Culturebox

Robeson Revised

A friend of Culturebox’s–Jonathan Mahler, editorial page editor at the Jewish weekly Forward–wishes to note the following for the record:

This year Paul Robeson would have turned 100, which makes it the year we celebrate him in conferences, film festivals, books, reissues of concert performances – even an unsuccessful campaign to create a Paul Robeson stamp. Robeson posthumously won a lifetime achievement award at the Grammys. In November, he’ll be honored at Carnegie Hall.

A typical quote from the ongoing encomium: “[W]hat made Robeson controversial was his willingness to step outside the frame which usually contains the works of artists and his status as an artist to advance a complex program of civil and human rights changes around the world and in the United States.” (Jeffrey Stewart, curator of a Robeson exhibit at Rutgers, his alma mater.)

That’s not all that made Robeson controversial, though, and a coalition of the far right and far left has emerged to drive that point home. From a recent cover story in Political Affairs, the journal of America’s Communist Party: “As the centennial celebrations are taking place today, many are shamelessly going out of their way to distance Robeson from his Party.
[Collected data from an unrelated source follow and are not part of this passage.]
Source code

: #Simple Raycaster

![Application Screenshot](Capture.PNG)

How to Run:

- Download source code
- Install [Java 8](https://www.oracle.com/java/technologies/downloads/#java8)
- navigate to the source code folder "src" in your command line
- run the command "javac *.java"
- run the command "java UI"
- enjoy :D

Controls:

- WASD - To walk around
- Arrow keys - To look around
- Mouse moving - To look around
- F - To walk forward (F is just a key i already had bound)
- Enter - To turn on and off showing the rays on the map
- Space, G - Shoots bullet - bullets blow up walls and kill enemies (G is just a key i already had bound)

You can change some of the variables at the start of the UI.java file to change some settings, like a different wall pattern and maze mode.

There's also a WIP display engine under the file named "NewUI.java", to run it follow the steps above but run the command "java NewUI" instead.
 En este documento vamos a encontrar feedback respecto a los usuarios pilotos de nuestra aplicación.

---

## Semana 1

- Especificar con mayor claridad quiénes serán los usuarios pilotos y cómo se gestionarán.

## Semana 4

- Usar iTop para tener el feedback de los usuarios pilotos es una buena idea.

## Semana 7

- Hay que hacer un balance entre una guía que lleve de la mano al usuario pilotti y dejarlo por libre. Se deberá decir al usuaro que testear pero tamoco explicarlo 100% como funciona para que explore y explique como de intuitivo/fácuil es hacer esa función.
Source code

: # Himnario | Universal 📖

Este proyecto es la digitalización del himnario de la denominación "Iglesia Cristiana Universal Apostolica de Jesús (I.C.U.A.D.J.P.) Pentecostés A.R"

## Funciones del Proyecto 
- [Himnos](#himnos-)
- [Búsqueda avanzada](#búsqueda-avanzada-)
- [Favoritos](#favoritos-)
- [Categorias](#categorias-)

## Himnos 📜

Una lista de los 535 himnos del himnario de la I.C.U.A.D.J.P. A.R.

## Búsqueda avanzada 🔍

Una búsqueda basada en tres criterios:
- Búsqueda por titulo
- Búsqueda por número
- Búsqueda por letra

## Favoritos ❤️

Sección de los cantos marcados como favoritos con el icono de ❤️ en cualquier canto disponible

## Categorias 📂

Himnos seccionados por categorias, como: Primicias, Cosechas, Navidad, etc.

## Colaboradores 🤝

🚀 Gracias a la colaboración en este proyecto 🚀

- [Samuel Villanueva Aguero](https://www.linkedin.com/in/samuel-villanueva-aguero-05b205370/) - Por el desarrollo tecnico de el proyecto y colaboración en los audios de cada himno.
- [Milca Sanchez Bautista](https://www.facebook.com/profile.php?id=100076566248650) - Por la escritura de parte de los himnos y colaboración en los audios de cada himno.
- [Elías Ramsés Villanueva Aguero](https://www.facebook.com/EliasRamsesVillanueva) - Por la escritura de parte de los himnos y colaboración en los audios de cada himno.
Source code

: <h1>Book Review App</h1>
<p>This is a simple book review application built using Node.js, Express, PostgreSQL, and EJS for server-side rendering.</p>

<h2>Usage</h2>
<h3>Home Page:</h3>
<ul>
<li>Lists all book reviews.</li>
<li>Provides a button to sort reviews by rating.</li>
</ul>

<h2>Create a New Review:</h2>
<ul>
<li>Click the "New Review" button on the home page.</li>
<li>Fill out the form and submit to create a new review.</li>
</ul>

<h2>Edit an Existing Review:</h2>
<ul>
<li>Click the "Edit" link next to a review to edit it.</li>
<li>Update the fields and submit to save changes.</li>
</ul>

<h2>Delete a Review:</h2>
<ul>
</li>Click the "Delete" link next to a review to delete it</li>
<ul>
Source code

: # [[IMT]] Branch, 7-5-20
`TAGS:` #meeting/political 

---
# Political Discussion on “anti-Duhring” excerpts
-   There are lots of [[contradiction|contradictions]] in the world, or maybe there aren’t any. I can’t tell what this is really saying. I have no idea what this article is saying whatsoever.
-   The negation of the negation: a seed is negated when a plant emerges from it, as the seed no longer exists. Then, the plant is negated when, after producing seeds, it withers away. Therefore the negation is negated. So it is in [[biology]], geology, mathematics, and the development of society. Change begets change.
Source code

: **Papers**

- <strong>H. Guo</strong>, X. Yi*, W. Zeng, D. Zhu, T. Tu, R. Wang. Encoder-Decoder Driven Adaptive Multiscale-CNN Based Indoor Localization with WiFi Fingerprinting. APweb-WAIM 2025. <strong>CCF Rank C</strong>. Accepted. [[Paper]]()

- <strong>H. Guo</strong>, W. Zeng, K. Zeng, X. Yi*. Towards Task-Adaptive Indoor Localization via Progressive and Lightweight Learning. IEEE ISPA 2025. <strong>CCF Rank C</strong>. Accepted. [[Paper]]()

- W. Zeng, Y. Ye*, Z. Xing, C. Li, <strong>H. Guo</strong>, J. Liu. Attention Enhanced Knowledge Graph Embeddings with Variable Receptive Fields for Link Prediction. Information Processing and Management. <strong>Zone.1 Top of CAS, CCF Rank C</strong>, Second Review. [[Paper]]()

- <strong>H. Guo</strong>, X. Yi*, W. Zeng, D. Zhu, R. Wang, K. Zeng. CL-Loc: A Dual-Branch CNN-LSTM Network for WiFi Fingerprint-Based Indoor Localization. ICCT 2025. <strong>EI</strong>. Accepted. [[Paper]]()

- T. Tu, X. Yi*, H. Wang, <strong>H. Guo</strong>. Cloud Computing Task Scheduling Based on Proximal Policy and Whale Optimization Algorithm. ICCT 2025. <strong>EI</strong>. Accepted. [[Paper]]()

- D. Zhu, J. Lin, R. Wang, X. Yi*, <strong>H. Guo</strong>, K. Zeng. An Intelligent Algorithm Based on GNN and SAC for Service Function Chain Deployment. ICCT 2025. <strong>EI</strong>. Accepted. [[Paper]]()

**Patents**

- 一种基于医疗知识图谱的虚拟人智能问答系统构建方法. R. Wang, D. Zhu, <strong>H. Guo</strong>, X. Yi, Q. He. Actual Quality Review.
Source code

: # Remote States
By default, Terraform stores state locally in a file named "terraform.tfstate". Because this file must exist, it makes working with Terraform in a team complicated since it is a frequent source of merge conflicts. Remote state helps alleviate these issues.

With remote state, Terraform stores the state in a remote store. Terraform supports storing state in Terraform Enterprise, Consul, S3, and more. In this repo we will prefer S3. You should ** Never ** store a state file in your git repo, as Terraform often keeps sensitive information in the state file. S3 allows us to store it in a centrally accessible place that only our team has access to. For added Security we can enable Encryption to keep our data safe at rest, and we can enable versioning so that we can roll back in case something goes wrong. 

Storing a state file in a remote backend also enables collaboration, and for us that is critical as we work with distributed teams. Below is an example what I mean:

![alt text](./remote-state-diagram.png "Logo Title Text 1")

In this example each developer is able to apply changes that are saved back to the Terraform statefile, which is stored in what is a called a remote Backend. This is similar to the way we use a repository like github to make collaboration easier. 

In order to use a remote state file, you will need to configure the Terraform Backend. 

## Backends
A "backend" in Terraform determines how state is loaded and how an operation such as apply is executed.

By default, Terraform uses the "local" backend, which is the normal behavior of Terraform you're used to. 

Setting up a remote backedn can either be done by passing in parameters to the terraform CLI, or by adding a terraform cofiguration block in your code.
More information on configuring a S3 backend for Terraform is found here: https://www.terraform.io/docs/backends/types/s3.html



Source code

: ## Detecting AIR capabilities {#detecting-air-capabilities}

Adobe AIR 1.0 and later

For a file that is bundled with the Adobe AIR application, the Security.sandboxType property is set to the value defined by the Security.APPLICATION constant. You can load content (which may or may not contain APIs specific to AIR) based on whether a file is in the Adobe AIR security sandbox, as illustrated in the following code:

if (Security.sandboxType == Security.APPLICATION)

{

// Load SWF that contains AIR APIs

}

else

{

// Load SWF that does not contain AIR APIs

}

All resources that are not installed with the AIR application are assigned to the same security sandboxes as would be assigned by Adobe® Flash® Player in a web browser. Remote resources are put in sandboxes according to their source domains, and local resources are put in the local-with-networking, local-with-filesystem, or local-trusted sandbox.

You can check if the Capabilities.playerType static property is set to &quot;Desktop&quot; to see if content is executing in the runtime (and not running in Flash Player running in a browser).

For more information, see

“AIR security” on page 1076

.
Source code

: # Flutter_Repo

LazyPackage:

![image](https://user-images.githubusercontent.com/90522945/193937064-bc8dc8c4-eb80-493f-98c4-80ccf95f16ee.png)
Unfortunately, if these lies go unanswered, Paul’s legacy will be at war with the life he actually lived. We cannot allow the ruling class to praise him, in order to tear him down. We cannot allow them to turn Robeson into an ordinary liberal. The real Paul Robeson was no liberal – he was a freedom fighter, a revolutionary, a Communist, a 20th century giant.” (Jarvis Tyner, a vice chairman of the Communist Party.)

The American Spectator couldn’t agree more. In its July issue, author Stephen Schwartz writes that the Robeson commemorations is the latest attempt to sell the American people a “falsified” and “upside-down” version of their history.

Whatever the real version of that history would look like, one thing we know: Robeson’s commitment to communism was not good for the Jews. When Robeson visited Moscow during the anti-Jewish purges, Stalin released the Yiddish poet Itzak Feffer from a labor camp and had him cleaned up to see Robeson. As the two men sat in Robeson’s bugged hotel room, Feffer gestured emphatically to Robeson and scribbled him notes in a desperate attempt to convey the fact that he and numerous other prominent Jewish cultural figures were going to be executed imminently. Robeson got the point. Still, when he returned to the United States, he continued to preach support for Stalin and denied that he had witnessed any anti-Semitism while in Moscow. Only after Robeson’s death did his son finally reveal the truth.